[REQUIRED WORK] Scan the entries below and return each line that contains "cross".
EXERCISE DATA: Begin
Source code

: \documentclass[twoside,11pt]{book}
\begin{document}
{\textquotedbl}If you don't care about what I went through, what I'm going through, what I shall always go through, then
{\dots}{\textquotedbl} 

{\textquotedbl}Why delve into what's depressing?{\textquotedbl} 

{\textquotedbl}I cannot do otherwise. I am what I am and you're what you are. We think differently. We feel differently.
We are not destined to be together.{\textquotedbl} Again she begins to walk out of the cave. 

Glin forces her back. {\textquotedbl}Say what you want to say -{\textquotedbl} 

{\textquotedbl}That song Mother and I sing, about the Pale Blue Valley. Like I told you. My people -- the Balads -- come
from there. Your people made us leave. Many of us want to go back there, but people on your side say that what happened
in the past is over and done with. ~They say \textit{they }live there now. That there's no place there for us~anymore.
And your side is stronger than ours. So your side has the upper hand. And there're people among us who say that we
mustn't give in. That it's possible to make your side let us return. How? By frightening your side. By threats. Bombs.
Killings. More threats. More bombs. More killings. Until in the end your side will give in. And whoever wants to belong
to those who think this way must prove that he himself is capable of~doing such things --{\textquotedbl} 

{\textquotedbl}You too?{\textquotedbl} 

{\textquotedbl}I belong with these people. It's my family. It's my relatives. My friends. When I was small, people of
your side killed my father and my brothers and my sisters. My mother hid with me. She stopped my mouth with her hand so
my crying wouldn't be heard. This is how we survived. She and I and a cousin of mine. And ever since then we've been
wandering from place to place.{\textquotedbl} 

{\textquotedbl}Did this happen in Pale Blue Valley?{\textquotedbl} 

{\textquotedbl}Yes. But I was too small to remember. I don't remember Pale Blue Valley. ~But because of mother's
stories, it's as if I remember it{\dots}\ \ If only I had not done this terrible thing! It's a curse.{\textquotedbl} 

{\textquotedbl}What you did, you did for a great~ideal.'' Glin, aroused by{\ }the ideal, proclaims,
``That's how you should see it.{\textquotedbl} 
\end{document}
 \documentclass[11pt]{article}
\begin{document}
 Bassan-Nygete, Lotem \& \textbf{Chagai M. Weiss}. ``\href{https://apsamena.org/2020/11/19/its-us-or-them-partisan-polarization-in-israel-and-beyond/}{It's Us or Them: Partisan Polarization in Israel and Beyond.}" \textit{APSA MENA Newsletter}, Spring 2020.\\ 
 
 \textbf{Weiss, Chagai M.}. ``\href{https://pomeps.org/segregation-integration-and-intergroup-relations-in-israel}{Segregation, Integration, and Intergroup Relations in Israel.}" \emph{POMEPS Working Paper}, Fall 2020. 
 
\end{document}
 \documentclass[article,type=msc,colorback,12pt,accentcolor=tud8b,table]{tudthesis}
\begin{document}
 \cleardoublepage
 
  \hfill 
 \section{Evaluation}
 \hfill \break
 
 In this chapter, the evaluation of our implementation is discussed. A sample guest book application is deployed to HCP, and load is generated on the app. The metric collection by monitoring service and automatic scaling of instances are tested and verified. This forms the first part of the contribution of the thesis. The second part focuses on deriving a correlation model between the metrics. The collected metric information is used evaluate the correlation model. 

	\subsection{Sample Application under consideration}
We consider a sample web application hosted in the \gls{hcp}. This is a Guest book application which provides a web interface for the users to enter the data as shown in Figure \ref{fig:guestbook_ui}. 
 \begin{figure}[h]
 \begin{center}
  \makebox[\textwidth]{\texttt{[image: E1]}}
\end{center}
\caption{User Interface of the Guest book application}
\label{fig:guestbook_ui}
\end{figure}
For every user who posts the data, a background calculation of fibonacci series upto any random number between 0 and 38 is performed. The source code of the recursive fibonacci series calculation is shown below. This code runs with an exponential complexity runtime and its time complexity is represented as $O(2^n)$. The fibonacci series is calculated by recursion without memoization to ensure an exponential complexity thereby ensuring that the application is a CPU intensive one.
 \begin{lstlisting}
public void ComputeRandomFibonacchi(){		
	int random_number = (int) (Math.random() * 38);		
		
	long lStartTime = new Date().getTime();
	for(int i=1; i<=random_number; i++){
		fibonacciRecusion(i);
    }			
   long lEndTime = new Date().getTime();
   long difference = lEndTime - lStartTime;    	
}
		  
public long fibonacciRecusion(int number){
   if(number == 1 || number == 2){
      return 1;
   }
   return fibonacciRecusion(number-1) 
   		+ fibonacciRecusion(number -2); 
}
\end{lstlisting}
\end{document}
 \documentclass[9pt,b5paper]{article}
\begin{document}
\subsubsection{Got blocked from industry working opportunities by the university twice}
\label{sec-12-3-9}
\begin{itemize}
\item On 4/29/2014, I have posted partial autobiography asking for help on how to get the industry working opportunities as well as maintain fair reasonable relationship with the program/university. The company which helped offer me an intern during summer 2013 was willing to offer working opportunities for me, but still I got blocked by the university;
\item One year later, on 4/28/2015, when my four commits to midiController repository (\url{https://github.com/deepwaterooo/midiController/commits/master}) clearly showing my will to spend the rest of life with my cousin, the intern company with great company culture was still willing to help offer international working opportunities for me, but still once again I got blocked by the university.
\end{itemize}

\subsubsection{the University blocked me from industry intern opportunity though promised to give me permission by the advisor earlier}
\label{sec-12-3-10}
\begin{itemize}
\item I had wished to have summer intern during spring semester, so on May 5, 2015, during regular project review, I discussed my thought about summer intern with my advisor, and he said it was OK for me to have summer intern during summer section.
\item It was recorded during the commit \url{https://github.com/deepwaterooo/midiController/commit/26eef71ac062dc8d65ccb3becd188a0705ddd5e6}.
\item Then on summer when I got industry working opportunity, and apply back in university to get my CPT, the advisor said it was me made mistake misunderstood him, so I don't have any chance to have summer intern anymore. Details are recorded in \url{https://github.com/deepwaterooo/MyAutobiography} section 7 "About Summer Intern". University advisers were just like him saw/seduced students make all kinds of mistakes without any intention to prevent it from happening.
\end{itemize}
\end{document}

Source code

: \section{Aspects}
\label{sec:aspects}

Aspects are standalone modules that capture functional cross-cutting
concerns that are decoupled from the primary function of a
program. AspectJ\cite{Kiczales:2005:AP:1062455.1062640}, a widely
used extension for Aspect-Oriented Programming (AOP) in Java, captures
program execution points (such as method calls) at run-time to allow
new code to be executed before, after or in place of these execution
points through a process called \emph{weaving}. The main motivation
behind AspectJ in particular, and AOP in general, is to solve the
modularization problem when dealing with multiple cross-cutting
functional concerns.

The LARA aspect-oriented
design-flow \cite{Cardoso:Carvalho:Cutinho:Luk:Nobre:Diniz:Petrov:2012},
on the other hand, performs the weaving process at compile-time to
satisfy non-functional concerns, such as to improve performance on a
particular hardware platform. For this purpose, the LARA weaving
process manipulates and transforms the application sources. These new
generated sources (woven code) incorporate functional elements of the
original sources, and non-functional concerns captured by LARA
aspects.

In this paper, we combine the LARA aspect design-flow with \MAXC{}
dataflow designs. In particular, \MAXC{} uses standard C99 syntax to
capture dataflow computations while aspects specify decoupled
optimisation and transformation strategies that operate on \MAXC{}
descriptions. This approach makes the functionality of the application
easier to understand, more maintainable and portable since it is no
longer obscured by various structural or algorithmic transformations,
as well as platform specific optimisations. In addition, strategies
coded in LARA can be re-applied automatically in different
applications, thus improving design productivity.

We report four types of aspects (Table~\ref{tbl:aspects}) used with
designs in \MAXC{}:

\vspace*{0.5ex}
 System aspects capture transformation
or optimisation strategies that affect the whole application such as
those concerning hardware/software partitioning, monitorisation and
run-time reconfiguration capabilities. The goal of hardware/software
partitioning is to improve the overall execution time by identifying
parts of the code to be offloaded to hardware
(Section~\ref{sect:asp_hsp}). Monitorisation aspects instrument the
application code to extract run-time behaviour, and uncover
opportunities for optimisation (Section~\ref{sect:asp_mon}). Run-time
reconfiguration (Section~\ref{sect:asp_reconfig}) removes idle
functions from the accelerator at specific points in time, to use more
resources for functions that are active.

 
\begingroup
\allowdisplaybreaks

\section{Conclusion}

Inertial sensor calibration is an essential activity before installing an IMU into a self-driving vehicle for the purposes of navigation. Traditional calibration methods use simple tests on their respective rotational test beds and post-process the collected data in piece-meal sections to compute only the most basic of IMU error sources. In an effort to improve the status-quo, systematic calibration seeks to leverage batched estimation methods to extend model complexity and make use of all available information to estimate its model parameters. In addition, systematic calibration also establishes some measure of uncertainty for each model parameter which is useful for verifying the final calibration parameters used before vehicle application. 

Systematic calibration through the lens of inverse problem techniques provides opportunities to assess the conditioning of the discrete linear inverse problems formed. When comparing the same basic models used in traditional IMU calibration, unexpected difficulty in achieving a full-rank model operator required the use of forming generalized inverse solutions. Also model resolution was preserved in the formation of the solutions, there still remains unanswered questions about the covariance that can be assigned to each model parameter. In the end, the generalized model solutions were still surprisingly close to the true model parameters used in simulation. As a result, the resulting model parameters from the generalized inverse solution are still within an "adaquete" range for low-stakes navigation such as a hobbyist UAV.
EXERCISE DATA: End
[ANSWER]
Aspects are standalone modules that capture functional cross-cutting
modularization problem when dealing with multiple cross-cutting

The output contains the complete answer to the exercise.